Opening the lid on Moorland Association pressure on DEFRA

I’ve praised Guy Shrubsole’s adroitness with the information request before – here are some more products of the information requester’s art.

As a start, there is more to come, I’ll post here three letters between the Moorland Association and DEFRA from last late summer.

They all relate to burning of heather as part of the management regime for generating ridiculously, and unnaturally, high densities of Red Grouse for the purpose of shooting them out of the air for fun.

This is the first letter, from Nick Downshire to DEFRA;

Apparently the Moorland Association is committed to sustainable management of moorlands to ensure their ecological integrity and (although one could almost imagine ‘provided’ being in their minds) ‘sustainable, traditional rural practices’ are maintained. That’s big of them. Lack of raptors, increased greenhouse gas emissions, reduced water quality and increased flood risk suggest that the traditional rural practices to which the Moorland Association most cling are not so sustainable after all. But it’s a fair enough letter from a vested interest group.

Let’s see how DEFRA responded;

Civil servants are very good at this type of thing.
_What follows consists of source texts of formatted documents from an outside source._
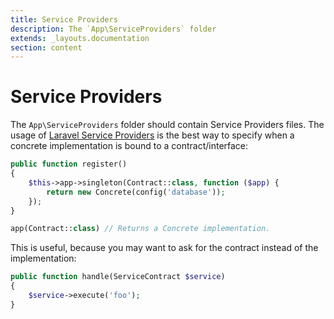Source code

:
 ```yaml
---
title: Service Providers
description: The `App\ServiceProviders` folder
extends: _layouts.documentation
section: content
---
```



# Service Providers

The `App\ServiceProviders` folder should contain Service Providers files. The usage of
[Laravel Service Providers](https://laravel.com/docs/providers) is the best way to specify
when a concrete implementation is bound to a contract/interface:
```php
public function register()
{
    $this->app->singleton(Contract::class, function ($app) {
        return new Concrete(config('database'));
    });
}

app(Contract::class) // Returns a Concrete implementation.
```

This is useful, because you may want to ask for the contract instead of the implementation:
```php
public function handle(ServiceContract $service)
{
    $service->execute('foo');
}
```
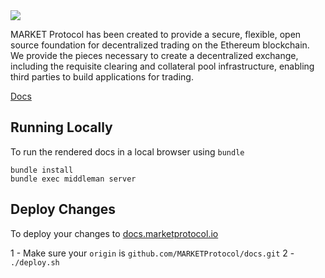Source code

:<img src="https://github.com/MARKETProtocol/dApp/blob/master/src/img/MARKETProtocol-Light.png?raw=true" align="middle">

MARKET Protocol has been created to provide a secure, flexible, open source foundation for decentralized trading on the Ethereum blockchain.  We provide the pieces necessary to create a decentralized exchange, including the requisite clearing and collateral pool infrastructure, enabling third parties to build applications for trading.

[Docs](http://docs.marketprotocol.io/)

## Running Locally

To run the rendered docs in a local browser using `bundle`

```shell
bundle install
bundle exec middleman server
```

## Deploy Changes

To deploy your changes to [docs.marketprotocol.io](https://docs.marketprotocol.io/)

1 - Make sure your `origin` is `github.com/MARKETProtocol/docs.git`
2 - `./deploy.sh`
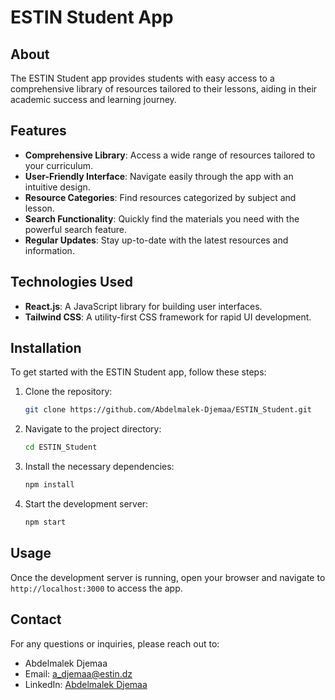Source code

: # ESTIN Student App

## About

The ESTIN Student app provides students with easy access to a comprehensive library of resources tailored to their lessons, aiding in their academic success and learning journey.

## Features

- **Comprehensive Library**: Access a wide range of resources tailored to your curriculum.
- **User-Friendly Interface**: Navigate easily through the app with an intuitive design.
- **Resource Categories**: Find resources categorized by subject and lesson.
- **Search Functionality**: Quickly find the materials you need with the powerful search feature.
- **Regular Updates**: Stay up-to-date with the latest resources and information.

## Technologies Used

- **React.js**: A JavaScript library for building user interfaces.
- **Tailwind CSS**: A utility-first CSS framework for rapid UI development.

## Installation

To get started with the ESTIN Student app, follow these steps:

1. Clone the repository:
    ```bash
    git clone https://github.com/Abdelmalek-Djemaa/ESTIN_Student.git
    ```

2. Navigate to the project directory:
    ```bash
    cd ESTIN_Student
    ```

3. Install the necessary dependencies:
    ```bash
    npm install
    ```

4. Start the development server:
    ```bash
    npm start
    ```

## Usage

Once the development server is running, open your browser and navigate to `http://localhost:3000` to access the app.



## Contact

For any questions or inquiries, please reach out to:

- Abdelmalek Djemaa
- Email: [a_djemaa@estin.dz](mailto:a_djemaa@estin.dz)
- LinkedIn: [Abdelmalek Djemaa](https://www.linkedin.com/in/abdelmalek-djemaa-673864317)
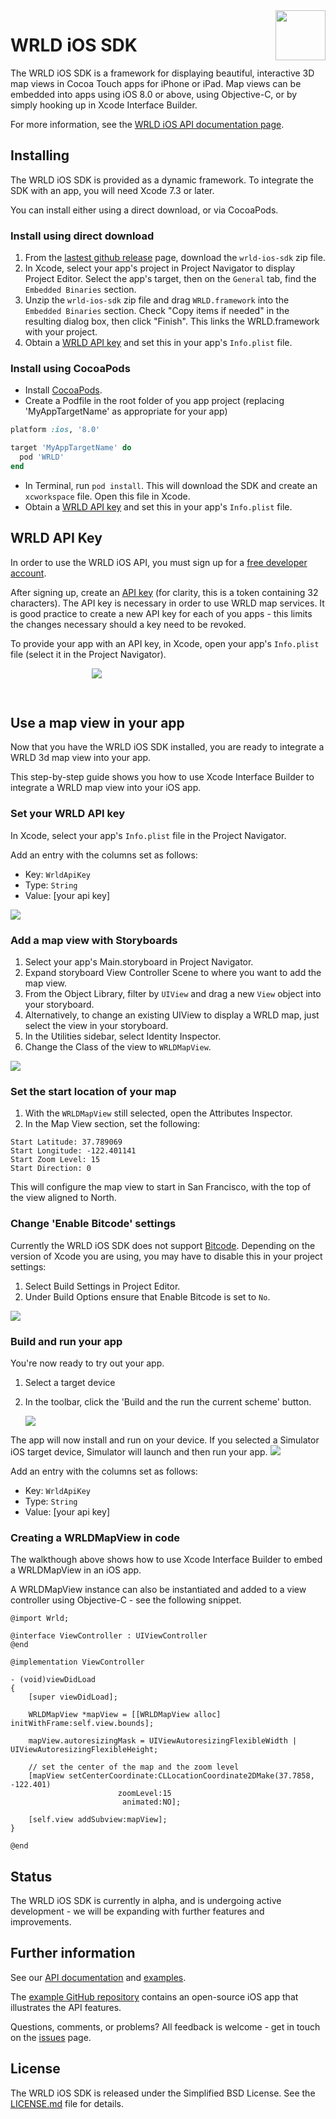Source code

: <a href="https://www.wrld3d.com/">
    <img src="https://cdn2.wrld3d.com/wp-content/uploads/2017/04/WRLD_Blue.png"  align="right" height="80px" />
</a>

# WRLD iOS SDK
The WRLD iOS SDK is a framework for displaying beautiful, interactive 3D map views in Cocoa Touch apps for iPhone or iPad. Map views can be embedded into apps using iOS 8.0 or above, using Objective-C, or by simply hooking up in Xcode Interface Builder.

For more information, see the [WRLD iOS API documentation page](https://docs.eegeo.com/ios/latest/docs/api/).


## Installing
The WRLD iOS SDK is provided as a dynamic framework. To integrate the SDK with an app, you will need Xcode 7.3 or later.

You can install either using a direct download, or via CocoaPods.

### Install using direct download
1. From the [lastest github release](https://github.com/wrld3d/ios-api/releases/latest) page, download the ```wrld-ios-sdk``` zip file.
2. In Xcode, select your app's project in Project Navigator to display Project Editor. Select the app's target, then on the ```General``` tab, find the  ```Embedded Binaries``` section.
3. Unzip the ```wrld-ios-sdk``` zip file and drag ```WRLD.framework``` into the ```Embedded Binaries``` section. Check "Copy items if needed" in the resulting dialog box, then click "Finish". This links the WRLD.framework with your project.     
4. Obtain a [WRLD API key](#wrldApiKey) and set this in your app's ```Info.plist``` file.


### Install using CocoaPods
* Install [CocoaPods](https://guides.cocoapods.org/using/getting-started.html#getting-started).
* Create a Podfile in the root folder of you app project (replacing 'MyAppTargetName' as appropriate for your app)

```ruby
platform :ios, '8.0'

target 'MyAppTargetName' do
  pod 'WRLD'
end
``` 

* In Terminal, run ```pod install```. This will download the SDK and create an ```xcworkspace``` file. Open this file in Xcode.
* Obtain a [WRLD API key](#wrldApiKey) and set this in your app's ```Info.plist``` file.

## <a name="wrldApiKey"></a>WRLD API Key 
In order to use the WRLD iOS API, you must sign up for a [free developer account](https://www.wrld3d.com/developers). 

After signing up, create an [API key](https://www.wrld3d.com/developers/apikeys) (for clarity, this is a token containing 32 characters). The API key is necessary in order to use WRLD map services. It is good practice to create a new API key for each of you apps - this limits the changes necessary should a key need to be revoked. 

To provide your app with an API key, in Xcode, open your app's ```Info.plist``` file (select it in the Project Navigator).


<img style="padding: 0 0 30px 130px" src="https://docs.eegeo.com/ios/latest/static/images/WRLD-iPadMini.png">

## Use a map view in your app
Now that you have the WRLD iOS SDK installed, you are ready to integrate a WRLD 3d map view into your app.

This step-by-step guide shows you how to use Xcode Interface Builder to integrate a WRLD map view into your iOS app. 

### Set your WRLD API key

In Xcode, select your app's ```Info.plist``` file in the Project Navigator.

Add an entry with the columns set as follows:

- Key: ```WrldApiKey```
- Type: ```String```
- Value: [your api key]

<img src="https://docs.eegeo.com/ios/latest/static/images/iOS-PList.gif">

<br>

### Add a map view with Storyboards

1. Select your app's Main.storyboard in Project Navigator.
2. Expand storyboard View Controller Scene to where you want to add the map view.
3. From the Object Library, filter by ``UIView`` and drag a new ```View``` object into your storyboard.
4. Alternatively, to change an existing UIView to display a WRLD map, just select the view in your storyboard.  
5. In the Utilities sidebar, select Identity Inspector.  
6. Change the Class of the view to ```WRLDMapView```.  

<img src="https://docs.eegeo.com/ios/latest/static/images/iOS-CustomClass.gif">


<br>

### Set the start location of your map

1. With the ```WRLDMapView``` still selected, open the Attributes Inspector. 
2. In the Map View section, set the following: 

```
Start Latitude: 37.789069 
Start Longitude: -122.401141
Start Zoom Level: 15
Start Direction: 0
```

This will configure the map view to start in San Francisco, with the top of the view aligned to North.


### Change 'Enable Bitcode' settings

Currently the WRLD iOS SDK does not support [Bitcode](https://developer.apple.com/library/content/documentation/IDEs/Conceptual/AppDistributionGuide/AppThinning/AppThinning.html#//apple_ref/doc/uid/TP40012582-CH35-SW2).   Depending on the version of Xcode you are using, you may have to disable this in your project settings:

1. Select Build Settings in Project Editor. 
2. Under Build Options ensure that Enable Bitcode is set to ```No```.

<img src="https://docs.eegeo.com/ios/latest/static/images/iOS-EnableBitcode.gif">


### Build and run your app

You're now ready to try out your app. 

1. Select a target device
2. In the toolbar, click the 'Build and the run the current scheme' button.

    <img src="https://docs.eegeo.com/ios/latest/static/images/iOS-SelectDevice.png">

The app will now install and run on your device. If you selected a Simulator iOS target device, Simulator will launch and then run your app.
<img src="https://docs.eegeo.com/ios/latest/static/images/iOS-Simulator.png">

Add an entry with the columns set as follows:
* Key: ```WrldApiKey```
* Type: ```String```
* Value: [your api key]


### Creating a WRLDMapView in code
The walkthough above shows how to use Xcode Interface Builder to embed a WRLDMapView in an iOS app.

A WRLDMapView instance can also be instantiated and added to a view controller using Objective-C - see the following snippet.

```objc
@import Wrld;

@interface ViewController : UIViewController
@end

@implementation ViewController

- (void)viewDidLoad
{
    [super viewDidLoad];
    
    WRLDMapView *mapView = [[WRLDMapView alloc] initWithFrame:self.view.bounds];
    
    mapView.autoresizingMask = UIViewAutoresizingFlexibleWidth | UIViewAutoresizingFlexibleHeight;
    
    // set the center of the map and the zoom level
    [mapView setCenterCoordinate:CLLocationCoordinate2DMake(37.7858, -122.401)
                        zoomLevel:15
                         animated:NO];
    
    [self.view addSubview:mapView];
}

@end
```

## Status
The WRLD iOS SDK is currently in alpha, and is undergoing active development - we will be expanding with further features and improvements.

## Further information

See our [API documentation](https://docs.wrld3d.com/ios/latest/docs/api/) and [examples](https://docs.wrld3d.com/ios/latest/docs/examples/).

The [example GitHub repository](https://github.com/wrld3d/ios-api-example) contains an open-source iOS app that illustrates the API features.

Questions, comments, or problems? All feedback is welcome - get in touch on the [issues](https://github.com/wrld3d/ios-api/issues) page.


## License
The WRLD iOS SDK is released under the Simplified BSD License. See the [LICENSE.md](https://github.com/wrld3d/ios-api/blob/master/LICENSE.md) file for details.

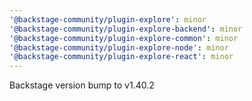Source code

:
 ```yaml
---
'@backstage-community/plugin-explore': minor
'@backstage-community/plugin-explore-backend': minor
'@backstage-community/plugin-explore-common': minor
'@backstage-community/plugin-explore-node': minor
'@backstage-community/plugin-explore-react': minor
---
```


Backstage version bump to v1.40.2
Note that the second and third paragraphs (from ‘I would like to start…’ to ‘…in the English uplands.’ say ‘moorland managers were given time to get their act together and you didn’t, so now we are doing what we said we’d do because otherwise we’ll be up sh*t creek with the EU because a bunch of bird-shooters can’t toe the line when asked, told and given time to do so’.

Nick then comes back with the following reply, although it wasn’t immediate, it was rather tardy actually, because presumably he and some of his ‘phone-a-friend’ contacts were out shooting Red Grouse.

This is just the Moorland Association trying to delay anything and everything.

I’m interested in the redactions at the end of this last letter. I have asked DEFRA for details of those ‘studies’ or whatever they are as it is rather unusual for redactions of what are presumably attempts to be matters of fact on which the Moorland Association hope that DEFRA will make some decisions.

There’s more to come…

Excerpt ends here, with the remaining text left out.